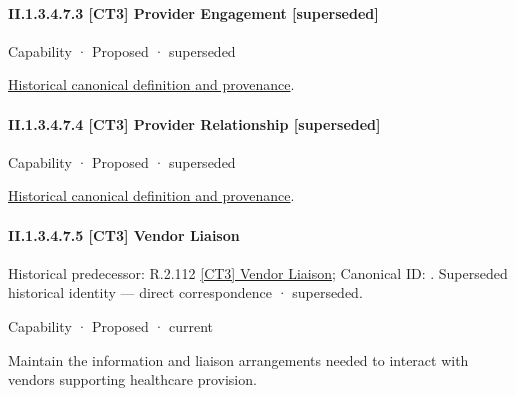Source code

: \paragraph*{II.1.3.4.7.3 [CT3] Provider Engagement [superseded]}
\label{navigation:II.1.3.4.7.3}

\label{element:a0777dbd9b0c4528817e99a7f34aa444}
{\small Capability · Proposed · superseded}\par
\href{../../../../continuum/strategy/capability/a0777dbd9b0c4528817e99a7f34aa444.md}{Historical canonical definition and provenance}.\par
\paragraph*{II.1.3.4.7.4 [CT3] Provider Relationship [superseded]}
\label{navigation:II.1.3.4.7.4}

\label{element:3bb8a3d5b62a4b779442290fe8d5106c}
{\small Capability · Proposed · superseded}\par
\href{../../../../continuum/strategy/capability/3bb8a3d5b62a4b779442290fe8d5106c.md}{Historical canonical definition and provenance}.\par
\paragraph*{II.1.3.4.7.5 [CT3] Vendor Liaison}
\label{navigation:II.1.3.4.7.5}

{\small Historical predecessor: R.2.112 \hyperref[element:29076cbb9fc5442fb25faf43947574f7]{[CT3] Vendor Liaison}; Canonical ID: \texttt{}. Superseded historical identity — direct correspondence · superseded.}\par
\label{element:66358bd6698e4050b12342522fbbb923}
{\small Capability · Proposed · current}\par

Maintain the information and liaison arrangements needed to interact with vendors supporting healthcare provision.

++++++++++++++++++++

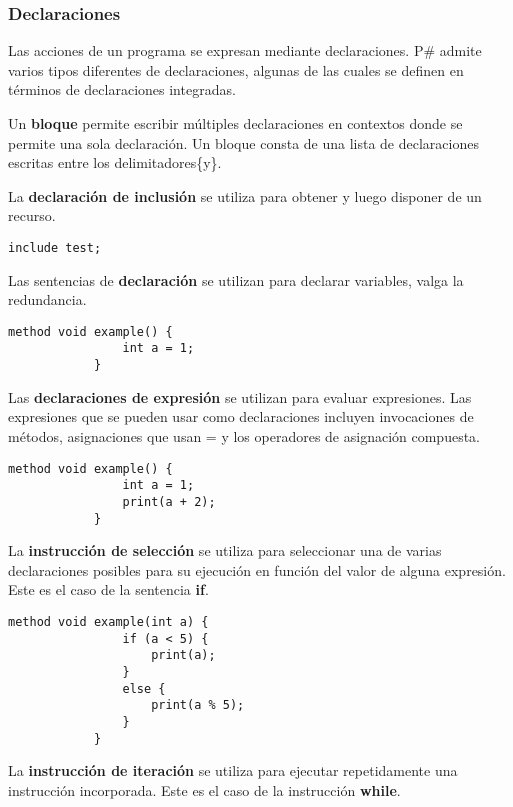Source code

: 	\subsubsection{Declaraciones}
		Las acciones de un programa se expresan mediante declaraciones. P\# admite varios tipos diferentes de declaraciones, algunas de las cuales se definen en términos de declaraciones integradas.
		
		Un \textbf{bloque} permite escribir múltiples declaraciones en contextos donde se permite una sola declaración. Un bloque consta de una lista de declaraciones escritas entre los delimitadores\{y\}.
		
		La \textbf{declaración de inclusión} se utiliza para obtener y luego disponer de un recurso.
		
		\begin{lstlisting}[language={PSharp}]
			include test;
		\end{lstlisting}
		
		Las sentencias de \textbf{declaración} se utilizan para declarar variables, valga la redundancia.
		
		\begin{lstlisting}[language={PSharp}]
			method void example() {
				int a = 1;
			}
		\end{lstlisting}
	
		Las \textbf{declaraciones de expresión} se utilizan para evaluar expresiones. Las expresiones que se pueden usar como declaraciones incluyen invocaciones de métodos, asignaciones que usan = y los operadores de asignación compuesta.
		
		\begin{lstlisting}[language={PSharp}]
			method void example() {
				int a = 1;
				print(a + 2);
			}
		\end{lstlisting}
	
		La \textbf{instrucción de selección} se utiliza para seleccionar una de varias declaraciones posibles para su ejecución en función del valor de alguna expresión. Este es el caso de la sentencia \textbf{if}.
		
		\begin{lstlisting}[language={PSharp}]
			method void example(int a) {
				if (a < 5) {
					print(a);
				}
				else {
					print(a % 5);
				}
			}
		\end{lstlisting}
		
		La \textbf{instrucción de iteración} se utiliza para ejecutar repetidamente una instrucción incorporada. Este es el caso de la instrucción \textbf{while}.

++++++++++++++++++++

> Exercise details
Count the lines in the listing above that contain the string "Historical", and give only the count.

> Your response
3